WHAT THE TASK REQUIRES → Return the full set of entries below exactly, leaving every image out.

EXERCISE INPUTS →
────────────────

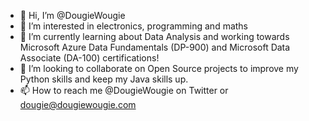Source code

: - 👋 Hi, I’m @DougieWougie
- 👀 I’m interested in electronics, programming and maths
- 🌱 I’m currently learning about Data Analysis and working towards Microsoft Azure Data Fundamentals (DP-900) and Microsoft Data Associate (DA-100) certifications!
- 💞️ I’m looking to collaborate on Open Source projects to improve my Python skills and keep my Java skills up.
- 📫 How to reach me @DougieWougie on Twitter or dougie@dougiewougie.com

<!---
DougieWougie/DougieWougie is a ✨ special ✨ repository because its `README.md` (this file) appears on your GitHub profile.
You can click the Preview link to take a look at your changes.
--->
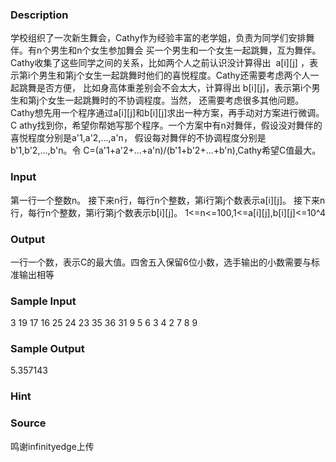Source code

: 
### Description
学校组织了一次新生舞会，Cathy作为经验丰富的老学姐，负责为同学们安排舞伴。有n个男生和n个女生参加舞会
买一个男生和一个女生一起跳舞，互为舞伴。Cathy收集了这些同学之间的关系，比如两个人之前认识没计算得出 
a[i][j] ，表示第i个男生和第j个女生一起跳舞时他们的喜悦程度。Cathy还需要考虑两个人一起跳舞是否方便，
比如身高体重差别会不会太大，计算得出 b[i][j]，表示第i个男生和第j个女生一起跳舞时的不协调程度。当然，
还需要考虑很多其他问题。Cathy想先用一个程序通过a[i][j]和b[i][j]求出一种方案，再手动对方案进行微调。C
athy找到你，希望你帮她写那个程序。一个方案中有n对舞伴，假设没对舞伴的喜悦程度分别是a'1,a'2,...,a'n，
假设每对舞伴的不协调程度分别是b'1,b'2,...,b'n。令
C=(a'1+a'2+...+a'n)/(b'1+b'2+...+b'n),Cathy希望C值最大。

### Input
第一行一个整数n。
接下来n行，每行n个整数，第i行第j个数表示a[i][j]。
接下来n行，每行n个整数，第i行第j个数表示b[i][j]。
1<=n<=100,1<=a[i][j],b[i][j]<=10^4

### Output
一行一个数，表示C的最大值。四舍五入保留6位小数，选手输出的小数需要与标准输出相等

### Sample Input
3
19 17 16
25 24 23
35 36 31
9 5 6
3 4 2
7 8 9
### Sample Output
5.357143
### Hint

### Source
鸣谢infinityedge上传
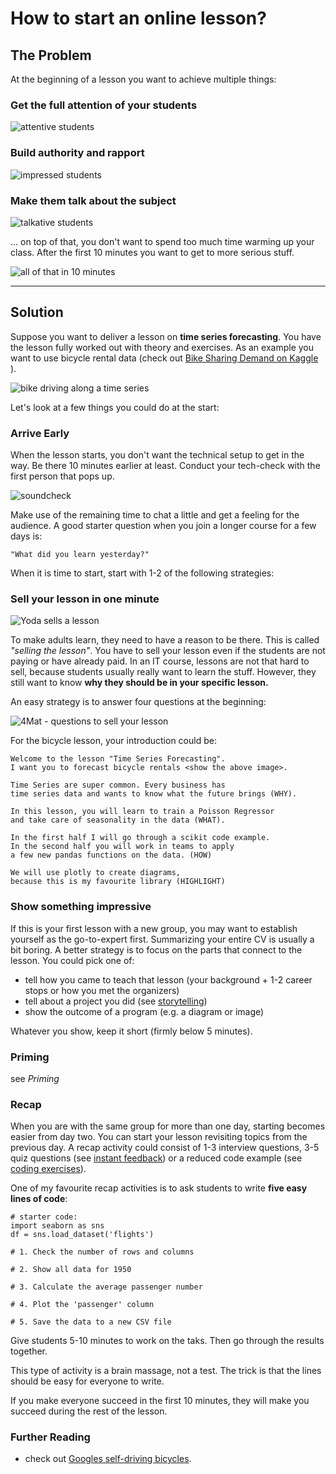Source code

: 
# How to start an online lesson?

## The Problem

At the beginning of a lesson you want to achieve multiple things:

### Get the full attention of your students

![attentive students](images/warmup_activate.png)

### Build authority and rapport

![impressed students](images/warmup_rapport.png)

### Make them talk about the subject

![talkative students](images/warmup_talk.png)

... on top of that, you don't want to spend too much time warming up your class.
After the first 10 minutes you want to get to more serious stuff.

![all of that in 10 minutes](images/all_in_ten_minutes.png)

----

## Solution

Suppose you want to deliver a lesson on **time series forecasting**.
You have the lesson fully worked out with theory and exercises.
As an example you want to use bicycle rental data (check out [Bike Sharing Demand on Kaggle](https://www.kaggle.com/c/bike-sharing-demand) ).

![bike driving along a time series](images/bike_time_series.png)

Let's look at a few things you could do at the start:

### Arrive Early

When the lesson starts, you don't want the technical setup to get in the way.
Be there 10 minutes earlier at least.
Conduct your tech-check with the first person that pops up.

![soundcheck](images/soundcheck.png)

Make use of the remaining time to chat a little and get a feeling for the audience.
A good starter question when you join a longer course for a few days is:

    "What did you learn yesterday?"

When it is time to start, start with 1-2 of the following strategies:

### Sell your lesson in one minute

![Yoda sells a lesson](images/yoda_sells_lesson.png)

To make adults learn, they need to have a reason to be there.
This is called *"selling the lesson"*.
You have to sell your lesson even if the students are not paying or have already paid.
In an IT course, lessons are not that hard to sell, because students usually really want to learn the stuff.
However, they still want to know **why they should be in your specific lesson.** 

An easy strategy is to answer four questions at the beginning:

![4Mat - questions to sell your lesson](images/4mat.png)

For the bicycle lesson, your introduction could be:

    Welcome to the lesson "Time Series Forecasting".
    I want you to forecast bicycle rentals <show the above image>.

    Time Series are super common. Every business has 
    time series data and wants to know what the future brings (WHY).

    In this lesson, you will learn to train a Poisson Regressor
    and take care of seasonality in the data (WHAT).

    In the first half I will go through a scikit code example. 
    In the second half you will work in teams to apply
    a few new pandas functions on the data. (HOW)

    We will use plotly to create diagrams,
    because this is my favourite library (HIGHLIGHT)

### Show something impressive

If this is your first lesson with a new group, you may want to establish yourself as the go-to-expert first.
Summarizing your entire CV is usually a bit boring.
A better strategy is to focus on the parts that connect to the lesson.
You could pick one of:

* tell how you came to teach that lesson (your background + 1-2 career stops or how you met the organizers)
* tell about a project you did (see [storytelling](storytelling.md))
* show the outcome of a program (e.g. a diagram or image)

Whatever you show, keep it short (firmly below 5 minutes).

### Priming

see *Priming*

### Recap

When you are with the same group for more than one day, starting becomes easier from day two.
You can start your lesson revisiting topics from the previous day.
A recap activity could consist of 1-3 interview questions, 3-5 quiz questions (see [instant feedback](instant_feedback.md)) or a reduced code example (see [coding exercises](engaging_coding_exercises.md)).

One of my favourite recap activities is to ask students to write **five easy lines of code**:

    # starter code:
    import seaborn as sns
    df = sns.load_dataset('flights')

    # 1. Check the number of rows and columns

    # 2. Show all data for 1950

    # 3. Calculate the average passenger number

    # 4. Plot the 'passenger' column

    # 5. Save the data to a new CSV file

Give students 5-10 minutes to work on the taks.
Then go through the results together.

This type of activity is a brain massage, not a test.
The trick is that the lines should be easy for everyone to write.

If you make everyone succeed in the first 10 minutes, they will make you succeed during the rest of the lesson.

### Further Reading

* check out [Googles self-driving bicycles](https://www.youtube.com/watch?v=LSZPNwZex9s).
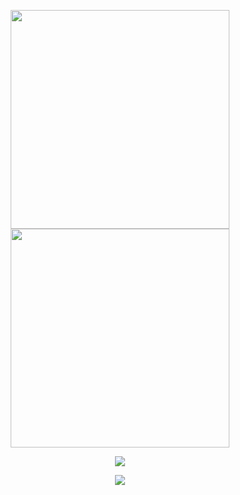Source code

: <p align="center" style="display: flex; flex-direction: column; align-items: center;">
  <a href="https://github.com/moesha463">
    <img src="https://github-readme-stats.vercel.app/api?username=moesha463&show_icons=true&theme=tokyonight" width="350" />
  </a>
  <a href="https://github.com/moesha463">
    <img src="https://streak-stats.demolab.com?user=moesha463&theme=tokyonight&hide_border=true" width="350" />
  </a>
</p>

<p align="center">
  <a href="https://www.codewars.com/users/moesha463">
    <img src="https://www.codewars.com/users/moesha463/badges/large"/>
  </a>
</p>

<p align="center">
  <a href="https://github.com/moesha463">
    <img src="https://github-profile-trophy.vercel.app/?username=moesha463&theme=tokyonight"/>
  </a>
</p>
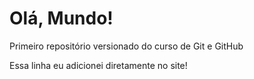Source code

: # Olá, Mundo!
 Primeiro repositório versionado do curso de Git e GitHub

Essa linha eu adicionei diretamente no site!
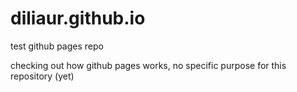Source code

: diliaur.github.io
=================

test github pages repo

checking out how github pages works, no specific purpose for this repository (yet)
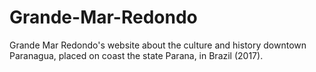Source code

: # Grande-Mar-Redondo
Grande Mar Redondo's website about the culture and history downtown Paranagua, placed on coast the state Parana, in Brazil (2017).
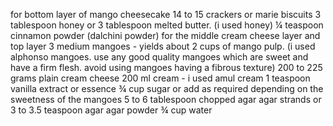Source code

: for bottom layer of mango cheesecake
14 to 15 crackers or marie biscuits
3 tablespoon honey or 3 tablespoon melted butter. (i used honey)
¼ teaspoon cinnamon powder (dalchini powder)
for the middle cream cheese layer and top layer
3 medium mangoes - yields about 2 cups of mango pulp. (i used alphonso mangoes. use any good quality mangoes which are sweet and have a firm flesh. avoid using mangoes having a fibrous texture)
200 to 225 grams plain cream cheese
200 ml cream - i used amul cream
1 teaspoon vanilla extract or essence
¾ cup sugar or add as required depending on the sweetness of the mangoes
5 to 6 tablespoon chopped agar agar strands or 3 to 3.5 teaspoon agar agar powder
¾ cup water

────────────────

ANSWER TO THE EXERCISE →
Source code

: - 👋 Hi, I’m @DougieWougie
- 👀 I’m interested in electronics, programming and maths
- 🌱 I’m currently learning about Data Analysis and working towards Microsoft Azure Data Fundamentals (DP-900) and Microsoft Data Associate (DA-100) certifications!
- 💞️ I’m looking to collaborate on Open Source projects to improve my Python skills and keep my Java skills up.
- 📫 How to reach me @DougieWougie on Twitter or dougie@dougiewougie.com

<!---
DougieWougie/DougieWougie is a ✨ special ✨ repository because its `README.md` (this file) appears on your GitHub profile.
You can click the Preview link to take a look at your changes.
--->
Source code

: 
### Description
学校组织了一次新生舞会，Cathy作为经验丰富的老学姐，负责为同学们安排舞伴。有n个男生和n个女生参加舞会
买一个男生和一个女生一起跳舞，互为舞伴。Cathy收集了这些同学之间的关系，比如两个人之前认识没计算得出 
a[i][j] ，表示第i个男生和第j个女生一起跳舞时他们的喜悦程度。Cathy还需要考虑两个人一起跳舞是否方便，
比如身高体重差别会不会太大，计算得出 b[i][j]，表示第i个男生和第j个女生一起跳舞时的不协调程度。当然，
还需要考虑很多其他问题。Cathy想先用一个程序通过a[i][j]和b[i][j]求出一种方案，再手动对方案进行微调。C
athy找到你，希望你帮她写那个程序。一个方案中有n对舞伴，假设没对舞伴的喜悦程度分别是a'1,a'2,...,a'n，
假设每对舞伴的不协调程度分别是b'1,b'2,...,b'n。令
C=(a'1+a'2+...+a'n)/(b'1+b'2+...+b'n),Cathy希望C值最大。

### Input
第一行一个整数n。
接下来n行，每行n个整数，第i行第j个数表示a[i][j]。
接下来n行，每行n个整数，第i行第j个数表示b[i][j]。
1<=n<=100,1<=a[i][j],b[i][j]<=10^4

### Output
一行一个数，表示C的最大值。四舍五入保留6位小数，选手输出的小数需要与标准输出相等

### Sample Input
3
19 17 16
25 24 23
35 36 31
9 5 6
3 4 2
7 8 9
### Sample Output
5.357143
### Hint

### Source
鸣谢infinityedge上传
Source code

: 
# How to start an online lesson?

## The Problem

At the beginning of a lesson you want to achieve multiple things:

### Get the full attention of your students

![attentive students](images/warmup_activate.png)

### Build authority and rapport

![impressed students](images/warmup_rapport.png)

### Make them talk about the subject

![talkative students](images/warmup_talk.png)

... on top of that, you don't want to spend too much time warming up your class.
After the first 10 minutes you want to get to more serious stuff.

![all of that in 10 minutes](images/all_in_ten_minutes.png)

----

## Solution

Suppose you want to deliver a lesson on **time series forecasting**.
You have the lesson fully worked out with theory and exercises.
As an example you want to use bicycle rental data (check out [Bike Sharing Demand on Kaggle](https://www.kaggle.com/c/bike-sharing-demand) ).

![bike driving along a time series](images/bike_time_series.png)

Let's look at a few things you could do at the start:

### Arrive Early

When the lesson starts, you don't want the technical setup to get in the way.
Be there 10 minutes earlier at least.
Conduct your tech-check with the first person that pops up.

![soundcheck](images/soundcheck.png)

Make use of the remaining time to chat a little and get a feeling for the audience.
A good starter question when you join a longer course for a few days is:

    "What did you learn yesterday?"

When it is time to start, start with 1-2 of the following strategies:

### Sell your lesson in one minute

![Yoda sells a lesson](images/yoda_sells_lesson.png)

To make adults learn, they need to have a reason to be there.
This is called *"selling the lesson"*.
You have to sell your lesson even if the students are not paying or have already paid.
In an IT course, lessons are not that hard to sell, because students usually really want to learn the stuff.
However, they still want to know **why they should be in your specific lesson.** 

An easy strategy is to answer four questions at the beginning:

![4Mat - questions to sell your lesson](images/4mat.png)

For the bicycle lesson, your introduction could be:

    Welcome to the lesson "Time Series Forecasting".
    I want you to forecast bicycle rentals <show the above image>.

    Time Series are super common. Every business has 
    time series data and wants to know what the future brings (WHY).

    In this lesson, you will learn to train a Poisson Regressor
    and take care of seasonality in the data (WHAT).

    In the first half I will go through a scikit code example. 
    In the second half you will work in teams to apply
    a few new pandas functions on the data. (HOW)

    We will use plotly to create diagrams,
    because this is my favourite library (HIGHLIGHT)

### Show something impressive

If this is your first lesson with a new group, you may want to establish yourself as the go-to-expert first.
Summarizing your entire CV is usually a bit boring.
A better strategy is to focus on the parts that connect to the lesson.
You could pick one of:

* tell how you came to teach that lesson (your background + 1-2 career stops or how you met the organizers)
* tell about a project you did (see [storytelling](storytelling.md))
* show the outcome of a program (e.g. a diagram or image)

Whatever you show, keep it short (firmly below 5 minutes).

### Priming

see *Priming*

### Recap

When you are with the same group for more than one day, starting becomes easier from day two.
You can start your lesson revisiting topics from the previous day.
A recap activity could consist of 1-3 interview questions, 3-5 quiz questions (see [instant feedback](instant_feedback.md)) or a reduced code example (see [coding exercises](engaging_coding_exercises.md)).

One of my favourite recap activities is to ask students to write **five easy lines of code**:

    # starter code:
    import seaborn as sns
    df = sns.load_dataset('flights')

    # 1. Check the number of rows and columns

    # 2. Show all data for 1950

    # 3. Calculate the average passenger number

    # 4. Plot the 'passenger' column

    # 5. Save the data to a new CSV file

Give students 5-10 minutes to work on the taks.
Then go through the results together.

This type of activity is a brain massage, not a test.
The trick is that the lines should be easy for everyone to write.

If you make everyone succeed in the first 10 minutes, they will make you succeed during the rest of the lesson.

### Further Reading

* check out [Googles self-driving bicycles](https://www.youtube.com/watch?v=LSZPNwZex9s).
Source code

: <p align="center" style="display: flex; flex-direction: column; align-items: center;">
  <a href="https://github.com/moesha463">
    <img src="https://github-readme-stats.vercel.app/api?username=moesha463&show_icons=true&theme=tokyonight" width="350" />
  </a>
  <a href="https://github.com/moesha463">
    <img src="https://streak-stats.demolab.com?user=moesha463&theme=tokyonight&hide_border=true" width="350" />
  </a>
</p>

<p align="center">
  <a href="https://www.codewars.com/users/moesha463">
    <img src="https://www.codewars.com/users/moesha463/badges/large"/>
  </a>
</p>

<p align="center">
  <a href="https://github.com/moesha463">
    <img src="https://github-profile-trophy.vercel.app/?username=moesha463&theme=tokyonight"/>
  </a>
</p>
Source code

: # Olá, Mundo!
 Primeiro repositório versionado do curso de Git e GitHub

Essa linha eu adicionei diretamente no site!
Source code

: diliaur.github.io
=================

test github pages repo

checking out how github pages works, no specific purpose for this repository (yet)
Source code

: # Grande-Mar-Redondo
Grande Mar Redondo's website about the culture and history downtown Paranagua, placed on coast the state Parana, in Brazil (2017).
Source code

: for bottom layer of mango cheesecake
14 to 15 crackers or marie biscuits
3 tablespoon honey or 3 tablespoon melted butter. (i used honey)
¼ teaspoon cinnamon powder (dalchini powder)
for the middle cream cheese layer and top layer
3 medium mangoes - yields about 2 cups of mango pulp. (i used alphonso mangoes. use any good quality mangoes which are sweet and have a firm flesh. avoid using mangoes having a fibrous texture)
200 to 225 grams plain cream cheese
200 ml cream - i used amul cream
1 teaspoon vanilla extract or essence
¾ cup sugar or add as required depending on the sweetness of the mangoes
5 to 6 tablespoon chopped agar agar strands or 3 to 3.5 teaspoon agar agar powder
¾ cup water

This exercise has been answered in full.